日・セルビア投資協定が署名される:二国間経済関係と法的な投資保護の強化へ
12月24日、セルビアの首都ベオグラードにおいて、日本国政府とセルビア共和国政府との間で「投資の促進及び保護に関する日本国とセルビア共和国との間の協定(日・セルビア投資協定)」の署名が行われた。署名は、日本の今村(Akira Imamura)駐セルビア特命全権大使と、セルビアのラザレヴィッチ(Jagoda Lazrević)通商大臣との間で行われた。日本外務省プレスリリースによれば、本協定は、両国間の経済関係を強化し、投資を更に促進することを目的としており、投資家が他方の国において投資を行う際の安定的な条件を作り出すことを意図している。

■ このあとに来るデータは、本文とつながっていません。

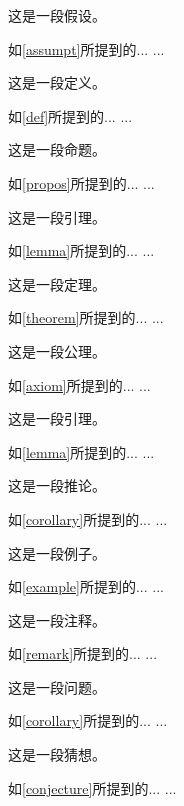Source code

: \begin{assumption}
这是一段假设。
\label{assumpt}
\end{assumption}
如\cref{assumpt}所提到的... ...


\begin{definition}
这是一段定义。
\label{def}
\end{definition}
如\cref{def}所提到的... ...

\begin{proposition}
这是一段命题。
\label{propos}
\end{proposition}
如\cref{propos}所提到的... ...


\begin{lemma}
这是一段引理。
\label{lemma}
\end{lemma}
如\cref{lemma}所提到的... ...

\begin{theorem}
这是一段定理。
\label{theorem}
\end{theorem}
如\cref{theorem}所提到的... ...


\begin{axiom}
这是一段公理。
\label{axiom}
\end{axiom}
如\cref{axiom}所提到的... ...

\begin{lemma}
这是一段引理。
\label{lemma}
\end{lemma}
如\cref{lemma}所提到的... ...

\begin{corollary}
这是一段推论。
\label{corollary}
\end{corollary}
如\cref{corollary}所提到的... ...


\begin{example}
这是一段例子。
\label{example}
\end{example}
如\cref{example}所提到的... ...

\begin{remark}
这是一段注释。
\label{remark}
\end{remark}
如\cref{remark}所提到的... ...

\begin{problem}
这是一段问题。
\label{problem}
\end{problem}
如\cref{corollary}所提到的... ...


\begin{conjecture}
这是一段猜想。
\label{conjecture}
\end{conjecture}
如\cref{conjecture}所提到的... ...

セルビア政府プレスリリースによれば、署名に際し、ラザレビッチ通商大臣は、本協定が経済協力の更なる発展と投資家への法的な安定性を確保する上で極めて重要であると強調した。また、日本はセルビアにとって非常に重要な投資家であり、新しい技術や高い基準、労働倫理を持つ日本企業からの投資協力が今後さらに進展することへの期待を表明した。今回の合意は、本年9月にヴチッチ(Aleksandar Vučić)セルビア大統領による訪日などの集中的な外交活動の成果であるとともに、成功裏に幕を閉じた2025年日本国際博覧会(大阪・関西万博)でのセルビア・パビリオンにおける交流が、二国間関係を深化させた一因として挙げられている。
また今村大使は、本協定が法的安定性を高めることで、日本企業に対しセルビアにおける資産と投資が保護されているという確信を与えるものであると述べるとともに、この文書が環境保護や循環型経済、持続可能な開発の原則を促進することにも寄与するとの見解を示した。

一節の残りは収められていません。